_Exercise instructions_.
The lines below starting at the line containing "A cluster extension" and ending at the line containing "### Custom location" are to be repeated exactly, with both ends kept and nothing else added.

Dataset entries

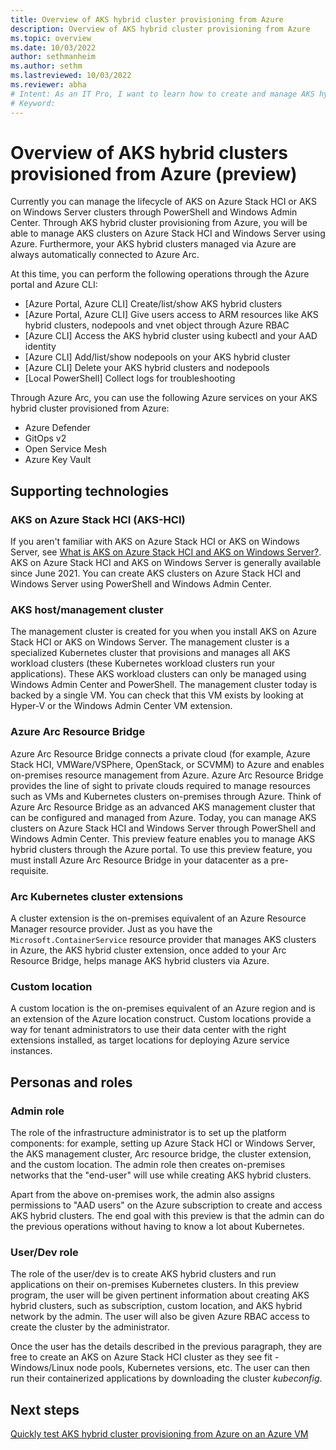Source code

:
 ```yaml
---
title: Overview of AKS hybrid cluster provisioning from Azure
description: Overview of AKS hybrid cluster provisioning from Azure
ms.topic: overview
ms.date: 10/03/2022
author: sethmanheim
ms.author: sethm 
ms.lastreviewed: 10/03/2022
ms.reviewer: abha
# Intent: As an IT Pro, I want to learn how to create and manage AKS hybrid clusters on-premises from Azure
# Keyword: 
---
```


# Overview of AKS hybrid clusters provisioned from Azure (preview)

Currently you can manage the lifecycle of AKS on Azure Stack HCI or AKS on Windows Server clusters through PowerShell and Windows Admin Center. Through AKS hybrid cluster provisioning from Azure, you will be able to manage AKS clusters on Azure Stack HCI and Windows Server using Azure. Furthermore, your AKS hybrid clusters managed via Azure are always automatically connected to Azure Arc.

At this time, you can perform the following operations through the Azure portal and Azure CLI:

- [Azure Portal, Azure CLI] Create/list/show AKS hybrid clusters
- [Azure Portal, Azure CLI] Give users access to ARM resources like AKS hybrid clusters, nodepools and vnet object through Azure RBAC
- [Azure CLI] Access the AKS hybrid cluster using kubectl and your AAD identity
- [Azure CLI] Add/list/show nodepools on your AKS hybrid cluster
- [Azure CLI] Delete your AKS hybrid clusters and nodepools 
- [Local PowerShell] Collect logs for troubleshooting

Through Azure Arc, you can use the following Azure services on your AKS hybrid cluster provisioned from Azure:

- Azure Defender
- GitOps v2
- Open Service Mesh
- Azure Key Vault

## Supporting technologies

### AKS on Azure Stack HCI (AKS-HCI)

If you aren't familiar with AKS on Azure Stack HCI or AKS on Windows Server, see [What is AKS on Azure Stack HCI and AKS on Windows Server?](overview.md). AKS on Azure Stack HCI and AKS on Windows Server is generally available since June 2021. You can create AKS clusters on Azure Stack HCI and Windows Server using PowerShell and Windows Admin Center. 

### AKS host/management cluster

The management cluster is created for you when you install AKS on Azure Stack HCI or AKS on Windows Server. The management cluster is a specialized Kubernetes cluster that provisions and manages all AKS workload clusters (these Kubernetes workload clusters run your applications). These AKS workload clusters can only be managed using Windows Admin Center and PowerShell. The management cluster today is backed by a single VM. You can check that this VM exists by looking at Hyper-V or the Windows Admin Center VM extension.

### Azure Arc Resource Bridge

Azure Arc Resource Bridge connects a private cloud (for example, Azure Stack HCI, VMWare/VSPhere, OpenStack, or SCVMM) to Azure and enables on-premises resource management from Azure. Azure Arc Resource Bridge provides the line of sight to private clouds required to manage resources such as VMs and Kubernetes clusters on-premises through Azure. Think of Azure Arc Resource Bridge as an advanced AKS management cluster that can be configured and managed from Azure.
Today, you can manage AKS clusters on Azure Stack HCI and Windows Server through PowerShell and Windows Admin Center. This preview feature enables you to manage AKS hybrid clusters through the Azure portal. To use this preview feature, you must install Azure Arc Resource Bridge in your datacenter as a pre-requisite.

### Arc Kubernetes cluster extensions

A cluster extension is the on-premises equivalent of an Azure Resource Manager resource provider. Just as you have the `Microsoft.ContainerService` resource provider that manages AKS clusters in Azure, the AKS hybrid cluster extension, once added to your Arc Resource Bridge, helps manage AKS hybrid clusters via Azure.

### Custom location

A custom location is the on-premises equivalent of an Azure region and is an extension of the Azure location construct. Custom locations provide a way for tenant administrators to use their data center with the right extensions installed, as target locations for deploying Azure service instances.

## Personas and roles

### Admin role

The role of the infrastructure administrator is to set up the platform components: for example, setting up Azure Stack HCI or Windows Server, the AKS management cluster, Arc resource bridge, the cluster extension, and the custom location. The admin role then creates on-premises networks that the "end-user" will use while creating AKS hybrid clusters. 

Apart from the above on-premises work, the admin also assigns permissions to "AAD users" on the Azure subscription to create and access AKS hybrid clusters. 
The end goal with this preview is that the admin can do the previous operations without having to know a lot about Kubernetes.

### User/Dev role

The role of the user/dev is to create AKS hybrid clusters and run applications on their on-premises Kubernetes clusters. In this preview program, the user will be given pertinent information about creating AKS hybrid clusters, such as subscription, custom location, and AKS hybrid network by the admin. The user will also be given Azure RBAC access to create the cluster by the administrator.

Once the user has the details described in the previous paragraph, they are free to create an AKS on Azure Stack HCI cluster as they see fit - Windows/Linux node pools, Kubernetes versions, etc. The user can then run their containerized applications by downloading the cluster *kubeconfig*.

## Next steps

[Quickly test AKS hybrid cluster provisioning from Azure on an Azure VM](aks-hybrid-preview-azure-vm.md)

_Result for this task_.
A cluster extension is the on-premises equivalent of an Azure Resource Manager resource provider. Just as you have the `Microsoft.ContainerService` resource provider that manages AKS clusters in Azure, the AKS hybrid cluster extension, once added to your Arc Resource Bridge, helps manage AKS hybrid clusters via Azure.

### Custom location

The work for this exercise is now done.